Virtual reality is being used to address a variety of challenges in several populations, including to improve eye gaze during social interaction with youth with ASD (Kim & Mundy, 2012; Seo et al., 2019) and provide practice in job skills for adults with IDD (Newbutt et al., 2016).
Artificial intelligence algorithms are being used to derive patterns from a host of different types of data, including video recorded parent-child interactions, as a means of screening for IDD conditions such as ASD (Nag et al., 2020).
Wearable technologies are being used in both diagnostic and therapeutic interventions in ASD (Voss et al., 2019).
As we move out of the pandemic and achieve some return to “normal” life, it is imperative that we not forget the lessons we have learned over the past several months.

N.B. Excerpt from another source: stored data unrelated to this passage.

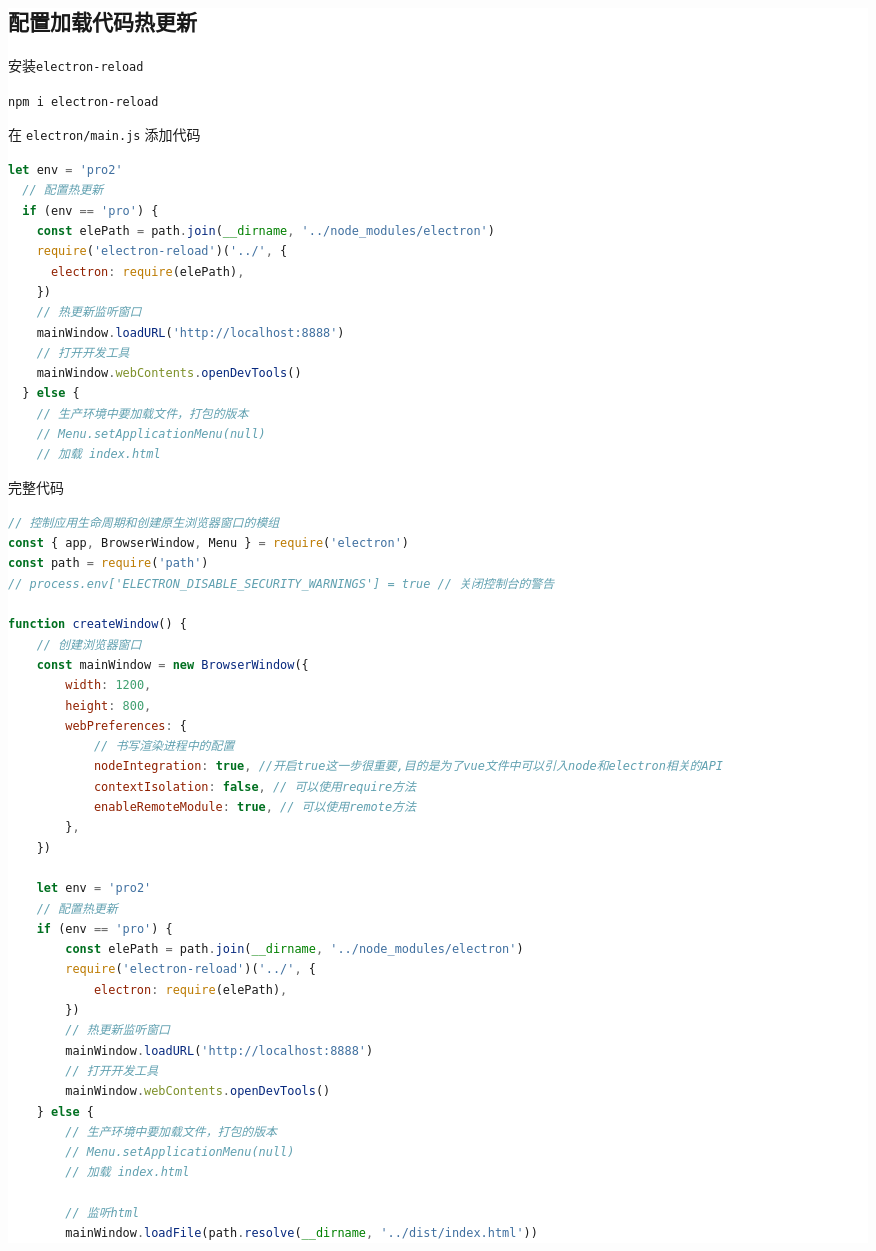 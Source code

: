 ## 配置加载代码热更新

安装`electron-reload`
```sh
npm i electron-reload
```

在 `electron/main.js` 添加代码

```js
let env = 'pro2'
  // 配置热更新
  if (env == 'pro') {
    const elePath = path.join(__dirname, '../node_modules/electron')
    require('electron-reload')('../', {
      electron: require(elePath),
    })
    // 热更新监听窗口
    mainWindow.loadURL('http://localhost:8888')
    // 打开开发工具
    mainWindow.webContents.openDevTools()
  } else {
    // 生产环境中要加载文件，打包的版本
    // Menu.setApplicationMenu(null)
    // 加载 index.html
```

完整代码

```js
// 控制应用生命周期和创建原生浏览器窗口的模组
const { app, BrowserWindow, Menu } = require('electron')
const path = require('path')
// process.env['ELECTRON_DISABLE_SECURITY_WARNINGS'] = true // 关闭控制台的警告

function createWindow() {
    // 创建浏览器窗口
    const mainWindow = new BrowserWindow({
        width: 1200,
        height: 800,
        webPreferences: {
            // 书写渲染进程中的配置
            nodeIntegration: true, //开启true这一步很重要,目的是为了vue文件中可以引入node和electron相关的API
            contextIsolation: false, // 可以使用require方法
            enableRemoteModule: true, // 可以使用remote方法
        },
    })

    let env = 'pro2'
    // 配置热更新
    if (env == 'pro') {
        const elePath = path.join(__dirname, '../node_modules/electron')
        require('electron-reload')('../', {
            electron: require(elePath),
        })
        // 热更新监听窗口
        mainWindow.loadURL('http://localhost:8888')
        // 打开开发工具
        mainWindow.webContents.openDevTools()
    } else {
        // 生产环境中要加载文件，打包的版本
        // Menu.setApplicationMenu(null)
        // 加载 index.html

        // 监听html
        mainWindow.loadFile(path.resolve(__dirname, '../dist/index.html'))
``` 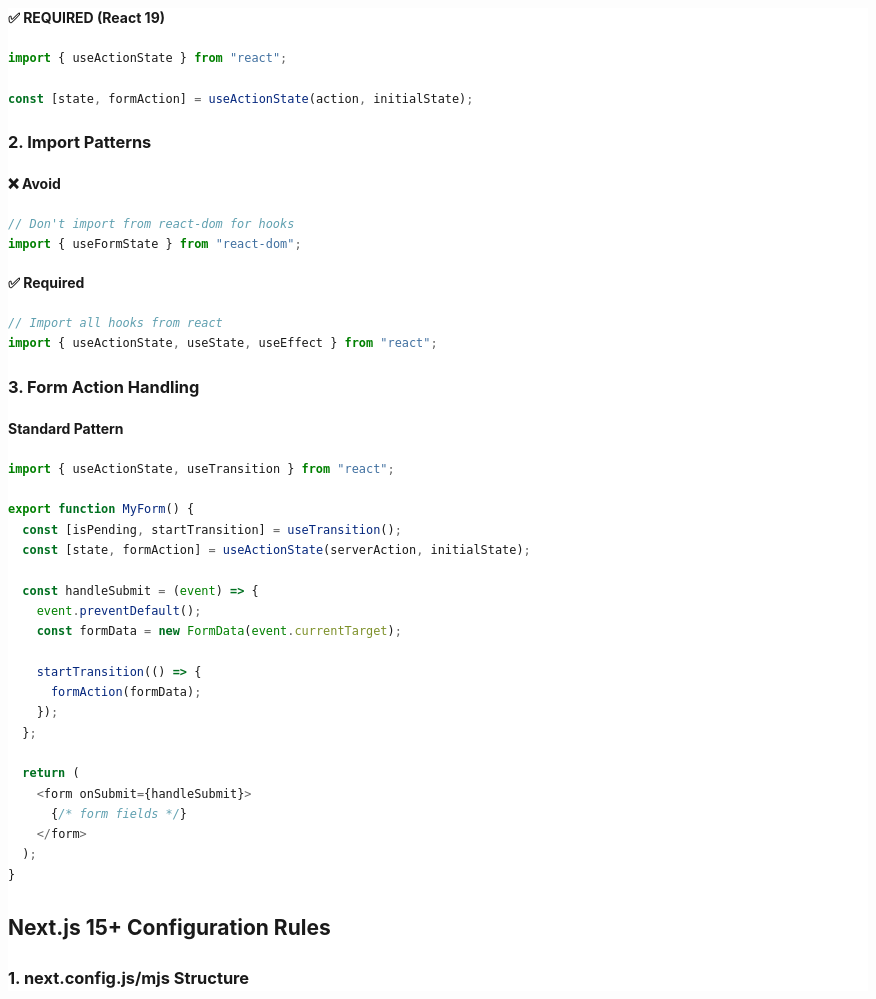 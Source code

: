 #### ✅ REQUIRED (React 19)
```javascript
import { useActionState } from "react";

const [state, formAction] = useActionState(action, initialState);
```

### 2. Import Patterns

#### ❌ Avoid
```javascript
// Don't import from react-dom for hooks
import { useFormState } from "react-dom";
```

#### ✅ Required
```javascript
// Import all hooks from react
import { useActionState, useState, useEffect } from "react";
```

### 3. Form Action Handling

#### Standard Pattern
```javascript
import { useActionState, useTransition } from "react";

export function MyForm() {
  const [isPending, startTransition] = useTransition();
  const [state, formAction] = useActionState(serverAction, initialState);

  const handleSubmit = (event) => {
    event.preventDefault();
    const formData = new FormData(event.currentTarget);
    
    startTransition(() => {
      formAction(formData);
    });
  };

  return (
    <form onSubmit={handleSubmit}>
      {/* form fields */}
    </form>
  );
}
```

## Next.js 15+ Configuration Rules

### 1. next.config.js/mjs Structure
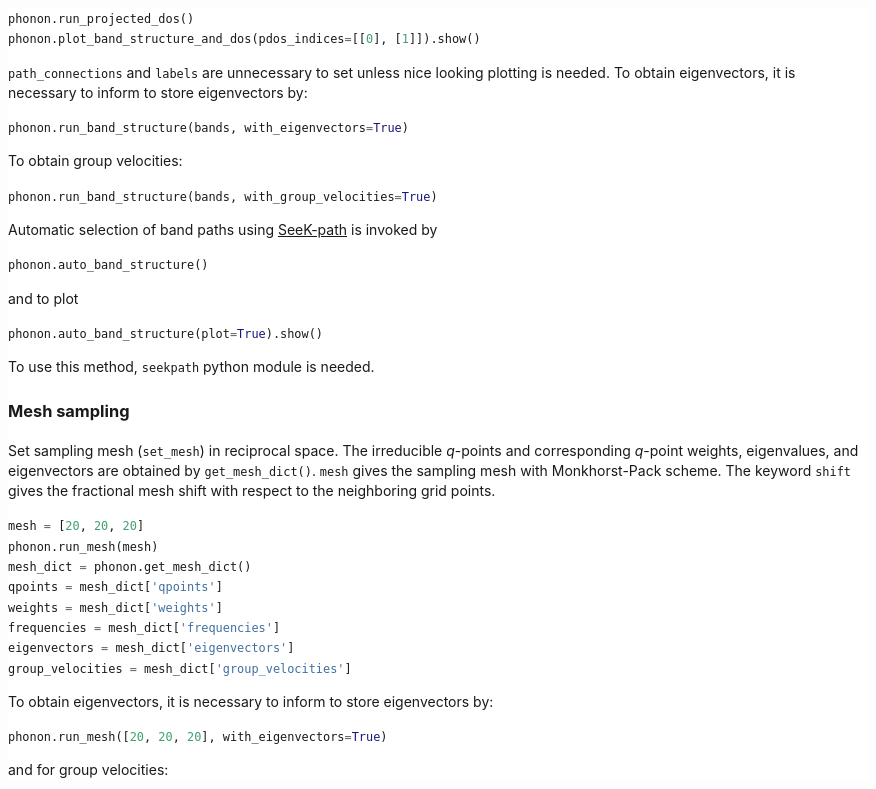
 ```python
phonon.run_projected_dos()
phonon.plot_band_structure_and_dos(pdos_indices=[[0], [1]]).show()
```

`path_connections` and `labels` are unnecessary to set unless nice looking
plotting is needed. To obtain eigenvectors, it is necessary to inform to store
eigenvectors by:

```python
phonon.run_band_structure(bands, with_eigenvectors=True)
```

To obtain group velocities:

```python
phonon.run_band_structure(bands, with_group_velocities=True)
```

Automatic selection of band paths using
[SeeK-path](https://seekpath.readthedocs.io/en/latest/) is invoked by

```python
phonon.auto_band_structure()
```

and to plot

```python
phonon.auto_band_structure(plot=True).show()
```

To use this method, `seekpath` python module is needed.

### Mesh sampling

Set sampling mesh (`set_mesh`) in reciprocal space. The irreducible _q_-points
and corresponding _q_-point weights, eigenvalues, and eigenvectors are obtained
by `get_mesh_dict()`. `mesh` gives the sampling mesh with Monkhorst-Pack scheme.
The keyword `shift` gives the fractional mesh shift with respect to the
neighboring grid points.

```python
mesh = [20, 20, 20]
phonon.run_mesh(mesh)
mesh_dict = phonon.get_mesh_dict()
qpoints = mesh_dict['qpoints']
weights = mesh_dict['weights']
frequencies = mesh_dict['frequencies']
eigenvectors = mesh_dict['eigenvectors']
group_velocities = mesh_dict['group_velocities']
```

To obtain eigenvectors, it is necessary to inform to store eigenvectors by:

```python
phonon.run_mesh([20, 20, 20], with_eigenvectors=True)
```

and for group velocities:
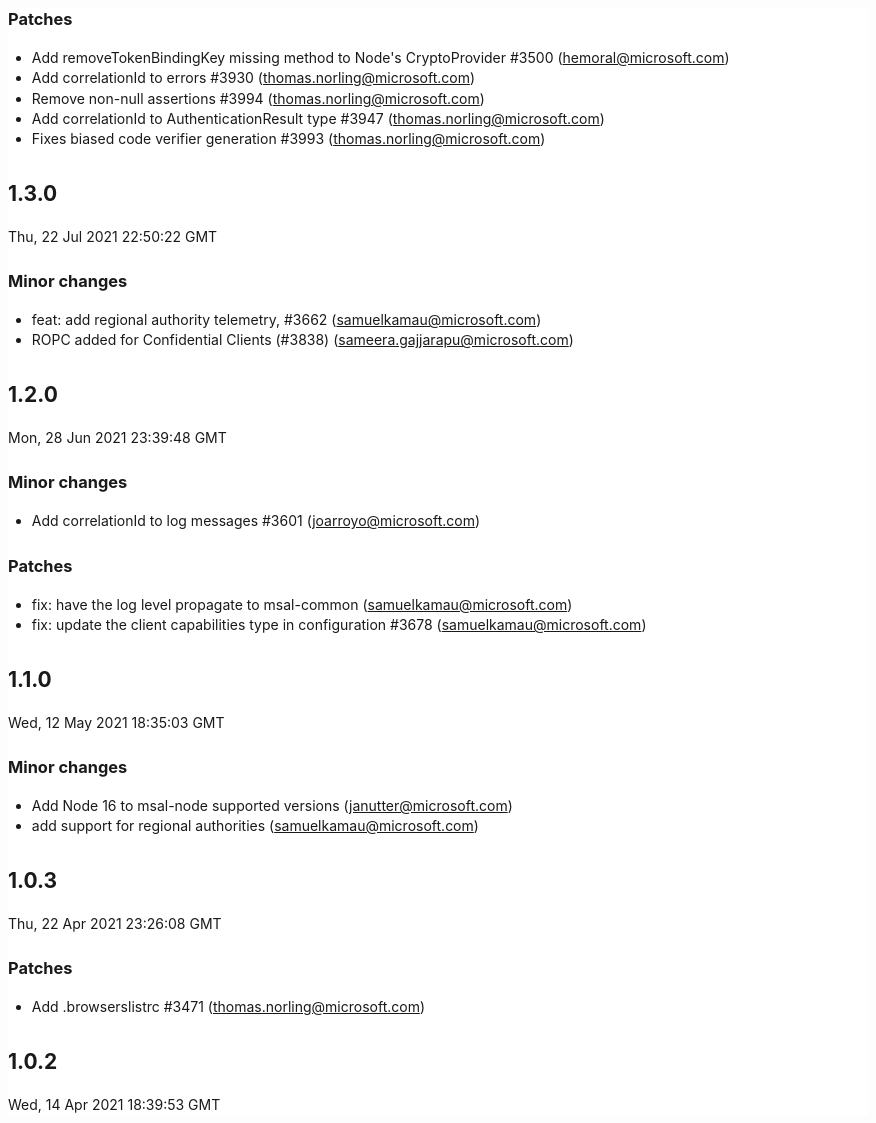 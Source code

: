 ### Patches

- Add removeTokenBindingKey missing method to Node's CryptoProvider #3500 (hemoral@microsoft.com)
- Add correlationId to errors #3930 (thomas.norling@microsoft.com)
- Remove non-null assertions #3994 (thomas.norling@microsoft.com)
- Add correlationId to AuthenticationResult type #3947 (thomas.norling@microsoft.com)
- Fixes biased code verifier generation #3993 (thomas.norling@microsoft.com)

## 1.3.0

Thu, 22 Jul 2021 22:50:22 GMT

### Minor changes

- feat: add regional authority telemetry, #3662 (samuelkamau@microsoft.com)
- ROPC added for Confidential Clients (#3838) (sameera.gajjarapu@microsoft.com)

## 1.2.0

Mon, 28 Jun 2021 23:39:48 GMT

### Minor changes

- Add correlationId to log messages #3601 (joarroyo@microsoft.com)

### Patches

- fix: have the log level propagate to msal-common (samuelkamau@microsoft.com)
- fix: update the client capabilities type in configuration #3678 (samuelkamau@microsoft.com)

## 1.1.0

Wed, 12 May 2021 18:35:03 GMT

### Minor changes

- Add Node 16 to msal-node supported versions (janutter@microsoft.com)
- add support for regional authorities (samuelkamau@microsoft.com)

## 1.0.3

Thu, 22 Apr 2021 23:26:08 GMT

### Patches

- Add .browserslistrc #3471 (thomas.norling@microsoft.com)

## 1.0.2

Wed, 14 Apr 2021 18:39:53 GMT
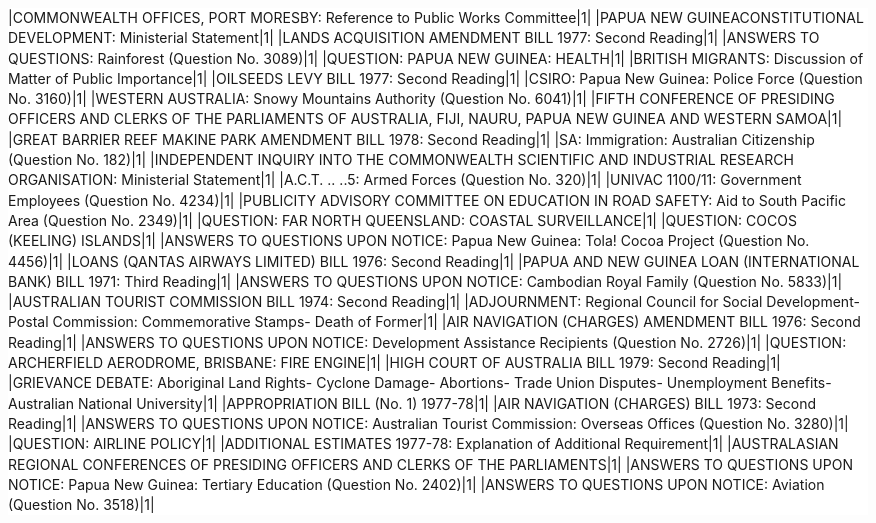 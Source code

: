 |COMMONWEALTH OFFICES, PORT MORESBY: Reference to Public Works Committee|1|
|PAPUA NEW GUINEACONSTITUTIONAL DEVELOPMENT: Ministerial Statement|1|
|LANDS ACQUISITION AMENDMENT BILL 1977: Second Reading|1|
|ANSWERS TO QUESTIONS: Rainforest (Question No. 3089)|1|
|QUESTION: PAPUA NEW GUINEA: HEALTH|1|
|BRITISH MIGRANTS: Discussion of Matter of Public Importance|1|
|OILSEEDS LEVY BILL 1977: Second Reading|1|
|CSIRO: Papua New Guinea: Police Force (Question No. 3160)|1|
|WESTERN AUSTRALIA: Snowy Mountains Authority (Question No. 6041)|1|
|FIFTH CONFERENCE OF PRESIDING OFFICERS AND CLERKS OF THE PARLIAMENTS OF AUSTRALIA, FIJI, NAURU, PAPUA NEW GUINEA AND WESTERN SAMOA|1|
|GREAT BARRIER REEF MAKINE PARK AMENDMENT BILL 1978: Second Reading|1|
|SA: Immigration: Australian Citizenship (Question No. 182)|1|
|INDEPENDENT INQUIRY INTO THE COMMONWEALTH SCIENTIFIC AND INDUSTRIAL RESEARCH ORGANISATION: Ministerial Statement|1|
|A.C.T. .. ..5: Armed Forces (Question No. 320)|1|
|UNIVAC 1100/11: Government Employees (Question No. 4234)|1|
|PUBLICITY ADVISORY COMMITTEE ON EDUCATION IN ROAD SAFETY: Aid to South Pacific Area (Question No. 2349)|1|
|QUESTION: FAR NORTH QUEENSLAND: COASTAL SURVEILLANCE|1|
|QUESTION: COCOS (KEELING) ISLANDS|1|
|ANSWERS TO QUESTIONS UPON NOTICE: Papua New Guinea: Tola! Cocoa Project (Question No. 4456)|1|
|LOANS (QANTAS AIRWAYS LIMITED) BILL 1976: Second Reading|1|
|PAPUA AND NEW GUINEA LOAN (INTERNATIONAL BANK) BILL 1971: Third Reading|1|
|ANSWERS TO QUESTIONS UPON NOTICE: Cambodian Royal Family (Question No. 5833)|1|
|AUSTRALIAN TOURIST COMMISSION BILL 1974: Second Reading|1|
|ADJOURNMENT: Regional Council for Social Development- Postal Commission: Commemorative Stamps- Death of Former|1|
|AIR NAVIGATION (CHARGES) AMENDMENT BILL 1976: Second Reading|1|
|ANSWERS TO QUESTIONS UPON NOTICE: Development Assistance Recipients (Question No. 2726)|1|
|QUESTION: ARCHERFIELD AERODROME, BRISBANE: FIRE ENGINE|1|
|HIGH COURT OF AUSTRALIA BILL 1979: Second Reading|1|
|GRIEVANCE DEBATE: Aboriginal Land Rights- Cyclone Damage- Abortions- Trade Union Disputes- Unemployment Benefits- Australian National University|1|
|APPROPRIATION BILL (No. 1) 1977-78|1|
|AIR NAVIGATION (CHARGES) BILL 1973: Second Reading|1|
|ANSWERS TO QUESTIONS UPON NOTICE: Australian Tourist Commission: Overseas Offices (Question No. 3280)|1|
|QUESTION: AIRLINE POLICY|1|
|ADDITIONAL ESTIMATES 1977-78: Explanation of Additional Requirement|1|
|AUSTRALASIAN REGIONAL CONFERENCES OF PRESIDING OFFICERS AND CLERKS OF THE PARLIAMENTS|1|
|ANSWERS TO QUESTIONS UPON NOTICE: Papua New Guinea: Tertiary Education (Question No. 2402)|1|
|ANSWERS TO QUESTIONS UPON NOTICE: Aviation (Question No. 3518)|1| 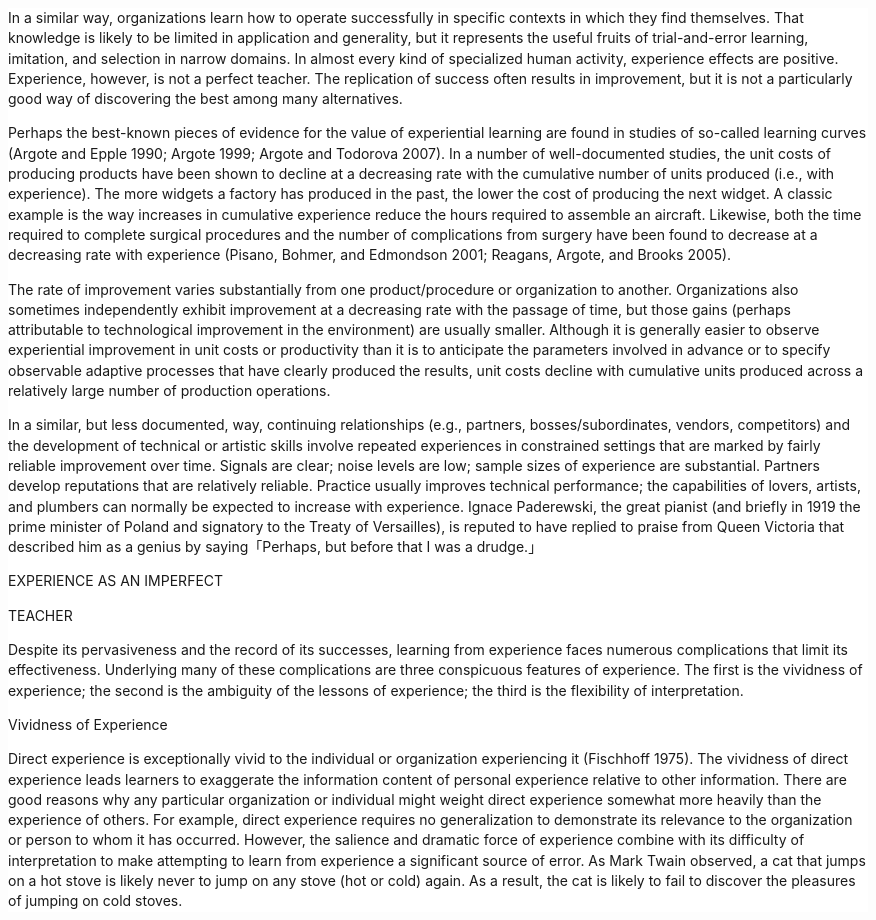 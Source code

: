 In a similar way, organizations learn how to operate successfully in specific contexts in which they find themselves. That knowledge is likely to be limited in application and generality, but it represents the useful fruits of trial-and-error learning, imitation, and selection in narrow domains. In almost every kind of specialized human activity, experience effects are positive. Experience, however, is not a perfect teacher. The replication of success often results in improvement, but it is not a particularly good way of discovering the best among many alternatives.

Perhaps the best-known pieces of evidence for the value of experiential learning are found in studies of so-called learning curves (Argote and Epple 1990; Argote 1999; Argote and Todorova 2007). In a number of well-documented studies, the unit costs of producing products have been shown to decline at a decreasing rate with the cumulative number of units produced (i.e., with experience). The more widgets a factory has produced in the past, the lower the cost of producing the next widget. A classic example is the way increases in cumulative experience reduce the hours required to assemble an aircraft. Likewise, both the time required to complete surgical procedures and the number of complications from surgery have been found to decrease at a decreasing rate with experience (Pisano, Bohmer, and Edmondson 2001; Reagans, Argote, and Brooks 2005).

The rate of improvement varies substantially from one product/procedure or organization to another. Organizations also sometimes independently exhibit improvement at a decreasing rate with the passage of time, but those gains (perhaps attributable to technological improvement in the environment) are usually smaller. Although it is generally easier to observe experiential improvement in unit costs or productivity than it is to anticipate the parameters involved in advance or to specify observable adaptive processes that have clearly produced the results, unit costs decline with cumulative units produced across a relatively large number of production operations.

In a similar, but less documented, way, continuing relationships (e.g., partners, bosses/subordinates, vendors, competitors) and the development of technical or artistic skills involve repeated experiences in constrained settings that are marked by fairly reliable improvement over time. Signals are clear; noise levels are low; sample sizes of experience are substantial. Partners develop reputations that are relatively reliable. Practice usually improves technical performance; the capabilities of lovers, artists, and plumbers can normally be expected to increase with experience. Ignace Paderewski, the great pianist (and briefly in 1919 the prime minister of Poland and signatory to the Treaty of Versailles), is reputed to have replied to praise from Queen Victoria that described him as a genius by saying「Perhaps, but before that I was a drudge.」

EXPERIENCE AS AN IMPERFECT

TEACHER

Despite its pervasiveness and the record of its successes, learning from experience faces numerous complications that limit its effectiveness. Underlying many of these complications are three conspicuous features of experience. The first is the vividness of experience; the second is the ambiguity of the lessons of experience; the third is the flexibility of interpretation.

Vividness of Experience

Direct experience is exceptionally vivid to the individual or organization experiencing it (Fischhoff 1975). The vividness of direct experience leads learners to exaggerate the information content of personal experience relative to other information. There are good reasons why any particular organization or individual might weight direct experience somewhat more heavily than the experience of others. For example, direct experience requires no generalization to demonstrate its relevance to the organization or person to whom it has occurred. However, the salience and dramatic force of experience combine with its difficulty of interpretation to make attempting to learn from experience a significant source of error. As Mark Twain observed, a cat that jumps on a hot stove is likely never to jump on any stove (hot or cold) again. As a result, the cat is likely to fail to discover the pleasures of jumping on cold stoves.
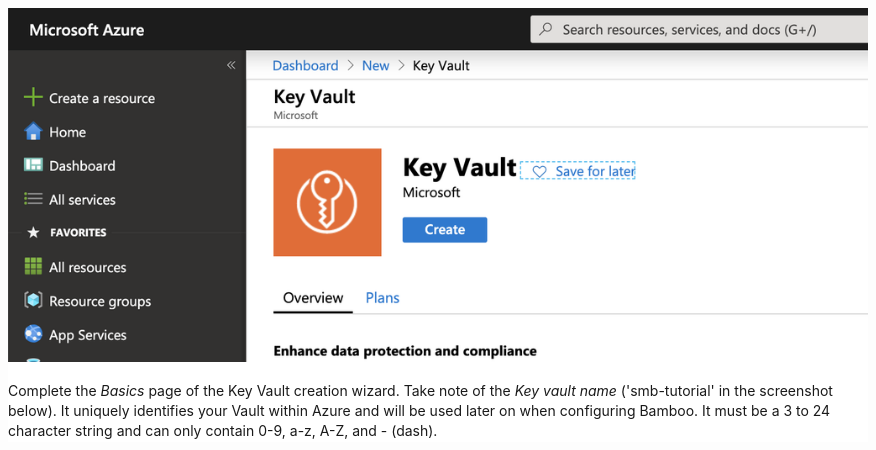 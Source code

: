 <kbd>![azure-create-keyvault](../_media/screenshots/akv/akv_create_keyvault.png "Azure Create KeyVault")</kbd>

Complete the *Basics* page of the Key Vault creation wizard. Take note of the *Key vault name* ('smb-tutorial' in the screenshot below). It uniquely identifies your Vault within Azure and will be used later on when configuring Bamboo. It must be a 3 to 24 character string and can only contain 0-9, a-z, A-Z, and - (dash).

We desperately need a more robust and equitable system of services and supports for people with IDD. Evidence-based, technology-driven approaches to delivery of services will be an important part of the solution. However, additional resources and stronger government policies that lead to more and better coordinated systems are also needed. I know that AAIDD will help lead the way forward to improve choice and quality of life for people with IDD and their families.
The author's research presented in this paper was supported by NIH grant U54HD079125 and a grant from the National Fragile X Foundation. Thank you to Andrea McDuffie for her leadership in developing our parent-implemented language interventions and to all the families who participated.